Enhancing the role of public health professionals
Education efforts directed toward public health professionals in the U.S. must undergo considerable change in order to enhance skills among professionals to meet the growing diversity of health needs among America's population. To address this myriad of issues, a broader focus on multiple determinants of health, strengthening of the public health infrastructure, building partnerships, developing accountability, emphasizing evidence, and improving communication must be achieved. Who Will Keep the Public Healthy: Educating Public Health Professionals for the 21st Century provides a framework of action for health professionals and offers recommendations that will enhance public health education, research, and practice. It also focuses on the governmental public health infrastructure and several potential partners in the public health system, namely, the community, the healthcare delivery system, employers and business, the media, and academia.

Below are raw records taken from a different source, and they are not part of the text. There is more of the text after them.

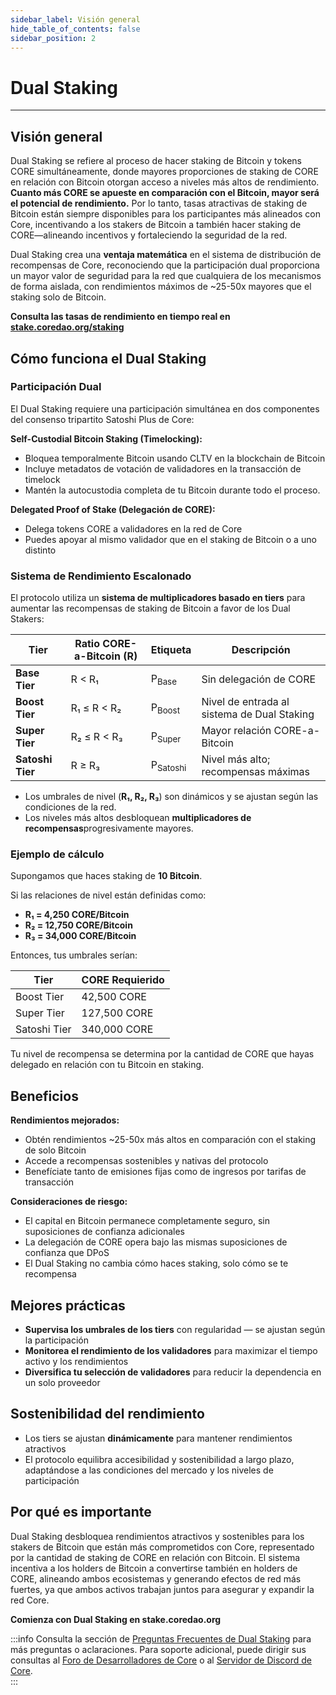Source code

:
 ```yaml
---
sidebar_label: Visión general
hide_table_of_contents: false
sidebar_position: 2
---
```


# Dual Staking

---

## Visión general

Dual Staking se refiere al proceso de hacer staking de Bitcoin y tokens CORE simultáneamente, donde mayores proporciones de staking de CORE en relación con Bitcoin otorgan acceso a niveles más altos de rendimiento. **Cuanto más CORE se apueste en comparación con el Bitcoin, mayor será el potencial de rendimiento.** Por lo tanto, tasas atractivas de staking de Bitcoin están siempre disponibles para los participantes más alineados con Core, incentivando a los stakers de Bitcoin a también hacer staking de CORE—alineando incentivos y fortaleciendo la seguridad de la red.

Dual Staking crea una **ventaja matemática** en el sistema de distribución de recompensas de Core, reconociendo que la participación dual proporciona un mayor valor de seguridad para la red que cualquiera de los mecanismos de forma aislada, con rendimientos máximos de ~25-50x mayores que el staking solo de Bitcoin.

**Consulta las tasas de rendimiento en tiempo real en [stake.coredao.org/staking](https://stake.coredao.org/staking)**

## Cómo funciona el Dual Staking

### Participación Dual

El Dual Staking requiere una participación simultánea en dos componentes del consenso tripartito Satoshi Plus de Core:

**Self-Custodial Bitcoin Staking (Timelocking):**

- Bloquea temporalmente Bitcoin usando CLTV en la blockchain de Bitcoin
- Incluye metadatos de votación de validadores en la transacción de timelock
- Mantén la autocustodia completa de tu Bitcoin durante todo el proceso.

**Delegated Proof of Stake (Delegación de CORE):**

- Delega tokens CORE a validadores en la red de Core
- Puedes apoyar al mismo validador que en el staking de Bitcoin o a uno distinto

### Sistema de Rendimiento Escalonado

El protocolo utiliza un **sistema de multiplicadores basado en tiers** para aumentar las recompensas de staking de Bitcoin a favor de los Dual Stakers:

| **Tier**         | **Ratio CORE-a-Bitcoin (R)** | **Etiqueta**        | **Descripción**                             |
| ---------------- | ----------------------------------------------- | ------------------- | ------------------------------------------- |
| **Base Tier**    | R < R₁                 | P<sub>Base</sub>    | Sin delegación de CORE                      |
| **Boost Tier**   | R₁ ≤ R < R₂            | P<sub>Boost</sub>   | Nivel de entrada al sistema de Dual Staking |
| **Super Tier**   | R₂ ≤ R < R₃            | P<sub>Super</sub>   | Mayor relación CORE-a-Bitcoin               |
| **Satoshi Tier** | R ≥ R₃                                          | P<sub>Satoshi</sub> | Nivel más alto; recompensas máximas         |

- Los umbrales de nivel (**R₁, R₂, R₃**) son dinámicos y se ajustan según las condiciones de la red.
- Los niveles más altos desbloquean **multiplicadores de recompensas**progresivamente mayores.

### Ejemplo de cálculo

Supongamos que haces staking de **10 Bitcoin**.

Si las relaciones de nivel están definidas como:

- **R₁ = 4,250 CORE/Bitcoin**
- **R₂ = 12,750 CORE/Bitcoin**
- **R₃ = 34,000 CORE/Bitcoin**

Entonces, tus umbrales serían:

| **Tier**     | **CORE Requierido** |
| ------------ | ------------------- |
| Boost Tier   | 42,500 CORE         |
| Super Tier   | 127,500 CORE        |
| Satoshi Tier | 340,000 CORE        |

Tu nivel de recompensa se determina por la cantidad de CORE que hayas delegado en relación con tu Bitcoin en staking.

## Beneficios

**Rendimientos mejorados:**

- Obtén rendimientos ~25-50x más altos en comparación con el staking de solo Bitcoin
- Accede a recompensas sostenibles y nativas del protocolo
- Benefíciate tanto de emisiones fijas como de ingresos por tarifas de transacción

**Consideraciones de riesgo:**

- El capital en Bitcoin permanece completamente seguro, sin suposiciones de confianza adicionales
- La delegación de CORE opera bajo las mismas suposiciones de confianza que DPoS
- El Dual Staking no cambia cómo haces staking, solo cómo se te recompensa

## Mejores prácticas

- **Supervisa los umbrales de los tiers** con regularidad — se ajustan según la participación
- **Monitorea el rendimiento de los validadores** para maximizar el tiempo activo y los rendimientos
- **Diversifica tu selección de validadores** para reducir la dependencia en un solo proveedor

## Sostenibilidad del rendimiento

- Los tiers se ajustan **dinámicamente** para mantener rendimientos atractivos
- El protocolo equilibra accesibilidad y sostenibilidad a largo plazo, adaptándose a las condiciones del mercado y los niveles de participación

## Por qué es importante

Dual Staking desbloquea rendimientos atractivos y sostenibles para los stakers de Bitcoin que están más comprometidos con Core, representado por la cantidad de staking de CORE en relación con Bitcoin. El sistema incentiva a los holders de Bitcoin a convertirse también en holders de CORE, alineando ambos ecosistemas y generando efectos de red más fuertes, ya que ambos activos trabajan juntos para asegurar y expandir la red Core.

**Comienza con Dual Staking en stake.coredao.org**

:::info
Consulta la sección de [Preguntas Frecuentes de Dual Staking](../../../FAQs/dual-staking-faqs.md) para más preguntas o aclaraciones. Para soporte adicional, puede dirigir sus consultas al [Foro de Desarrolladores de Core](http://forum.coredao.org) o al [Servidor de Discord de Core](https://discord.gg/M2AGJKSG).\
:::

Improving Health Literacy in the United States
Nearly half of all American adults-- 90 million people-- have difficulty understanding and using health information, and there is a higher rate of hospitalization and use of emergency services among patients with limited health literacy, says a report from the Institute of Medicine titled Health Literacy: A Prescription to End Confusion. Limited health literacy may lead to billions of dollars in avoidable health care costs.
More than a measurement of reading skills, health literacy also includes writing, listening, speaking, arithmetic, and conceptual knowledge. Health literacy is defined as the degree to which individuals have the capacity to obtain, process, and understand basic information and services needed to make appropriate decisions regarding their health. At some point, most individuals will encounter health information they cannot understand. Even well educated people with strong reading and writing skills may have trouble comprehending a medical form or doctor's instructions regarding a drug or procedure.
A concerted effort by the public health and health care systems, the education system, the media, and health care consumers is needed to improve the nation's health literacy, the report says. If patients cannot comprehend needed health information, attempts to improve the quality of care and reduce health care costs and disparities may fail.